A selection of ten projects that explore brick and earth-based masonry as structure, skin, screen and memory.

Brick begins with the ground. Its colour carries the tones of clay, soil, sand and stone into architecture, giving buildings an immediate sense of weight and belonging. Laid in repeating courses, it can form a quiet and permanent wall. Turned, recessed, perforated or curved, the same modest unit can filter sunlight, move air, carry a vault or transform a façade into a deeply modelled surface.

Its appeal also lies in time. Brick accommodates weathering, repair and gradual change, while its scale keeps construction connected to the hand and to the knowledge of the mason. Its warmth can soften concrete and steel; its mass can protect interiors from heat; its patterns can connect a contemporary building to local traditions without reproducing them literally. Across these ten projects, brick and related earth-based materials create architecture that feels at once ancient, inventive and firmly rooted in place.

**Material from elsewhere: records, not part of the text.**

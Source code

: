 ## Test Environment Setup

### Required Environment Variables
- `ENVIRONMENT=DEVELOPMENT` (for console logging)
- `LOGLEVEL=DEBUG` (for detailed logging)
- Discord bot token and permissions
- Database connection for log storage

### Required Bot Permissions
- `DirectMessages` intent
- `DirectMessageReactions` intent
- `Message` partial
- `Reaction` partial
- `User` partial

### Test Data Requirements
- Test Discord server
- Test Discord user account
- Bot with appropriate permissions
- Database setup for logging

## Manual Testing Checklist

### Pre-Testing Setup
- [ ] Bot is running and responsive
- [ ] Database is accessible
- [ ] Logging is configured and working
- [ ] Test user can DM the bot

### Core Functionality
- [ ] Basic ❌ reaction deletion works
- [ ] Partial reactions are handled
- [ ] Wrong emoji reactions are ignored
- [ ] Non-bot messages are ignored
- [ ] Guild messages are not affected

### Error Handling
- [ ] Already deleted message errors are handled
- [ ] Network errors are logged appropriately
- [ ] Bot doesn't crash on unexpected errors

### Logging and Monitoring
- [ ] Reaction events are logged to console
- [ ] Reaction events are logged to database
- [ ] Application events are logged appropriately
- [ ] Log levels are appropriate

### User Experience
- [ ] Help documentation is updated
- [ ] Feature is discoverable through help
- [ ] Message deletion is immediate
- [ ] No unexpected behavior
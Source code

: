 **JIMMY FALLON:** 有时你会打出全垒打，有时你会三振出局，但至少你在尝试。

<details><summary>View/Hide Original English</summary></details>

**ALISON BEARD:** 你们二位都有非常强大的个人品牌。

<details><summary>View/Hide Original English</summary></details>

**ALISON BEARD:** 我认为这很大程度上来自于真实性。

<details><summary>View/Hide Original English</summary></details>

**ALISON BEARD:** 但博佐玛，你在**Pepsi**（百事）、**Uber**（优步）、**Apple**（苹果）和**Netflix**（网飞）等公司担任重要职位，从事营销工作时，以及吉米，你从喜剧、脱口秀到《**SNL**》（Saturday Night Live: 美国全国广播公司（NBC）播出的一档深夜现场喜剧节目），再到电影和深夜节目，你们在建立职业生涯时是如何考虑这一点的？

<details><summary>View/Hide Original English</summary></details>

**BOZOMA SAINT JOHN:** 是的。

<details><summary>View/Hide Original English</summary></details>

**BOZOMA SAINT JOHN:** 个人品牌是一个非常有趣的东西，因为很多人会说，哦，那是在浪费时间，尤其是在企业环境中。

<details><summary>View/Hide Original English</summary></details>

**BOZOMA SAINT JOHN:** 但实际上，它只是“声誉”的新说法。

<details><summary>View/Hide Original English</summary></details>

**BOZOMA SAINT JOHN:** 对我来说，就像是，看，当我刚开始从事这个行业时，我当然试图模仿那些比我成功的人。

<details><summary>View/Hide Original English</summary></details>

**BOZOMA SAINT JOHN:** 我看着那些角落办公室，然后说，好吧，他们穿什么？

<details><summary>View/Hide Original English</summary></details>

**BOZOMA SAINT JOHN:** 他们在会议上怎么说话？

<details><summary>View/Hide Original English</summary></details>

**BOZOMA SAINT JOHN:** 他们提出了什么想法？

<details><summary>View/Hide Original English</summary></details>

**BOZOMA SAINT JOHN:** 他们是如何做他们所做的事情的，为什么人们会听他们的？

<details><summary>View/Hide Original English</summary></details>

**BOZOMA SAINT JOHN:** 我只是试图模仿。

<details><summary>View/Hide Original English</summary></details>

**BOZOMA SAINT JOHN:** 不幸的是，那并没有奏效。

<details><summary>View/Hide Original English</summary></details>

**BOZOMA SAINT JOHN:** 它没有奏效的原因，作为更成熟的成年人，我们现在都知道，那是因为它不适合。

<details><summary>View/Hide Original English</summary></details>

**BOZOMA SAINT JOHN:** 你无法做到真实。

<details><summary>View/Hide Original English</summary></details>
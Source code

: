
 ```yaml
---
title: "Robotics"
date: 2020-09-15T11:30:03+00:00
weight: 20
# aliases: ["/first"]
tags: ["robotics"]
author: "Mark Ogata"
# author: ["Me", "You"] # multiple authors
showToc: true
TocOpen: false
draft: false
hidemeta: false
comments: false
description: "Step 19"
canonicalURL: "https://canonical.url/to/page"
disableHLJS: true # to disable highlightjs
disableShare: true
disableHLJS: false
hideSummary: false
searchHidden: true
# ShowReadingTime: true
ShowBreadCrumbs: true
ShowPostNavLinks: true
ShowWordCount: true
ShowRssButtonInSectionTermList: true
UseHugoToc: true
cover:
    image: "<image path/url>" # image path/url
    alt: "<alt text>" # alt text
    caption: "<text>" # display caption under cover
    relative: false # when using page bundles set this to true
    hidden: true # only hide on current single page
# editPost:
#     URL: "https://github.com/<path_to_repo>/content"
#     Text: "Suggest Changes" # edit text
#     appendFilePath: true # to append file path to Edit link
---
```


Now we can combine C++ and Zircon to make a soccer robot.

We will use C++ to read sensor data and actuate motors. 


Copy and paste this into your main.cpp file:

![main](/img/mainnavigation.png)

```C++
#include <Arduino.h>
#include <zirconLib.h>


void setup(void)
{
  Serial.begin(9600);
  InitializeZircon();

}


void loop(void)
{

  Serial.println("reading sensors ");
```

1. House of Dancing Cactus by Art & Architecture

India, 2024

House of Dancing Cactus turns the regular geometry of brickwork into a fluid coastal landscape. Locally sourced bricks form an undulating envelope inspired by the movement of the sea, wrapping the two-storey guest house in alternating bands of solid and perforated masonry. Open sections allow air and filtered daylight to pass through, producing changing patterns of shadow while helping to cool the interiors. Curving walls continue around the pool and garden, where the masonry supports planting and creates privacy. Here, brick behaves almost like fabric: folded, layered and shaped into a continuously moving surface.

2. Teen Vaults House by Vaissnavi Shukl

India, 2025

Three parallel concrete vaults give this family home its recognisable profile and organise its principal spaces. One contains the kitchen and dining area, another the formal living room, and the third a study and reading lounge. Exposed brick walls bring warmth and visual weight beneath the pale concrete shells, while perforated terracotta screens temper sunlight and views. A courtyard planted with frangipani and tulsi forms a calm centre within the composition. The relationship between brick, concrete, craft and vegetation gives the house a character that feels monumental in form and intimate in daily use.

3. Vault House by MS Design Studio

India, 2024

Set within a three-acre landscape in Gujarat, Vault House draws together brick, rammed earth, stone and timber in a contemporary interpretation of the rural farmhouse. Its defining elements are a series of self-supporting masonry vaults spanning eight metres, creating tall interiors without additional internal reinforcement. These vaulted volumes are gathered around an open central court and connected by covered walkways, terraces and planted transitional spaces. The repeated arches establish a strong spatial rhythm, while the earthy material palette keeps the architecture closely connected to the surrounding ground and vegetation.

4. Radcliffe House by Boyd Architects

United States, 2025

Radcliffe House reinterprets the historic Charleston Single House on a narrow urban plot that had remained vacant since a fire destroyed the previous building in the late 1980s. Flood requirements raise the inhabited floor, while a recessed external stair preserves the clarity of the principal façade. Queen-size bricks cover the entire exterior in alternating horizontal and vertical running bonds. Recessed Flemish-bond panels deepen the openings and create layers of shadow, recalling the scale and rhythm of traditional shutters. Brick allows the house to enter its historic neighbourhood with familiarity while expressing a distinctly contemporary precision.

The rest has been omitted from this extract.